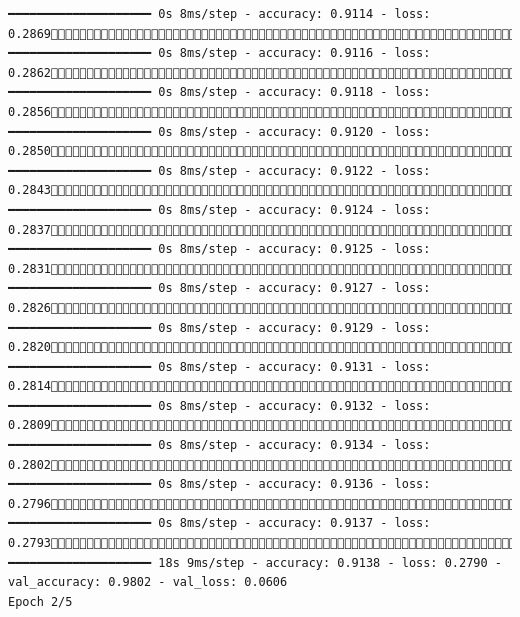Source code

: \documentclass[
  letterpaper,
  DIV=11,
  numbers=noendperiod]{scrreprt}
\begin{document}
\begin{verbatim}
━━━━━━━━━━━━━━━━━━━━ 0s 8ms/step - accuracy: 0.9114 - loss: 0.28691790/1875 ━━━━━━━━━━━━━━━━━━━━ 0s 8ms/step - accuracy: 0.9116 - loss: 0.28621797/1875 ━━━━━━━━━━━━━━━━━━━━ 0s 8ms/step - accuracy: 0.9118 - loss: 0.28561804/1875 ━━━━━━━━━━━━━━━━━━━━ 0s 8ms/step - accuracy: 0.9120 - loss: 0.28501812/1875 ━━━━━━━━━━━━━━━━━━━━ 0s 8ms/step - accuracy: 0.9122 - loss: 0.28431819/1875 ━━━━━━━━━━━━━━━━━━━━ 0s 8ms/step - accuracy: 0.9124 - loss: 0.28371826/1875 ━━━━━━━━━━━━━━━━━━━━ 0s 8ms/step - accuracy: 0.9125 - loss: 0.28311832/1875 ━━━━━━━━━━━━━━━━━━━━ 0s 8ms/step - accuracy: 0.9127 - loss: 0.28261839/1875 ━━━━━━━━━━━━━━━━━━━━ 0s 8ms/step - accuracy: 0.9129 - loss: 0.28201846/1875 ━━━━━━━━━━━━━━━━━━━━ 0s 8ms/step - accuracy: 0.9131 - loss: 0.28141853/1875 ━━━━━━━━━━━━━━━━━━━━ 0s 8ms/step - accuracy: 0.9132 - loss: 0.28091861/1875 ━━━━━━━━━━━━━━━━━━━━ 0s 8ms/step - accuracy: 0.9134 - loss: 0.28021868/1875 ━━━━━━━━━━━━━━━━━━━━ 0s 8ms/step - accuracy: 0.9136 - loss: 0.27961872/1875 ━━━━━━━━━━━━━━━━━━━━ 0s 8ms/step - accuracy: 0.9137 - loss: 0.27931875/1875 ━━━━━━━━━━━━━━━━━━━━ 18s 9ms/step - accuracy: 0.9138 - loss: 0.2790 - val_accuracy: 0.9802 - val_loss: 0.0606
Epoch 2/5

\end{verbatim}
\end{document}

Aim of the task: Drop every picture from the data, then output all the rest exactly.

Response:
Source code

: \documentclass[
  letterpaper,
  DIV=11,
  numbers=noendperiod]{scrreprt}
\begin{document}
\begin{verbatim}
━━━━━━━━━━━━━━━━━━━━ 0s 8ms/step - accuracy: 0.9114 - loss: 0.28691790/1875 ━━━━━━━━━━━━━━━━━━━━ 0s 8ms/step - accuracy: 0.9116 - loss: 0.28621797/1875 ━━━━━━━━━━━━━━━━━━━━ 0s 8ms/step - accuracy: 0.9118 - loss: 0.28561804/1875 ━━━━━━━━━━━━━━━━━━━━ 0s 8ms/step - accuracy: 0.9120 - loss: 0.28501812/1875 ━━━━━━━━━━━━━━━━━━━━ 0s 8ms/step - accuracy: 0.9122 - loss: 0.28431819/1875 ━━━━━━━━━━━━━━━━━━━━ 0s 8ms/step - accuracy: 0.9124 - loss: 0.28371826/1875 ━━━━━━━━━━━━━━━━━━━━ 0s 8ms/step - accuracy: 0.9125 - loss: 0.28311832/1875 ━━━━━━━━━━━━━━━━━━━━ 0s 8ms/step - accuracy: 0.9127 - loss: 0.28261839/1875 ━━━━━━━━━━━━━━━━━━━━ 0s 8ms/step - accuracy: 0.9129 - loss: 0.28201846/1875 ━━━━━━━━━━━━━━━━━━━━ 0s 8ms/step - accuracy: 0.9131 - loss: 0.28141853/1875 ━━━━━━━━━━━━━━━━━━━━ 0s 8ms/step - accuracy: 0.9132 - loss: 0.28091861/1875 ━━━━━━━━━━━━━━━━━━━━ 0s 8ms/step - accuracy: 0.9134 - loss: 0.28021868/1875 ━━━━━━━━━━━━━━━━━━━━ 0s 8ms/step - accuracy: 0.9136 - loss: 0.27961872/1875 ━━━━━━━━━━━━━━━━━━━━ 0s 8ms/step - accuracy: 0.9137 - loss: 0.27931875/1875 ━━━━━━━━━━━━━━━━━━━━ 18s 9ms/step - accuracy: 0.9138 - loss: 0.2790 - val_accuracy: 0.9802 - val_loss: 0.0606
Epoch 2/5

\end{verbatim}
\end{document}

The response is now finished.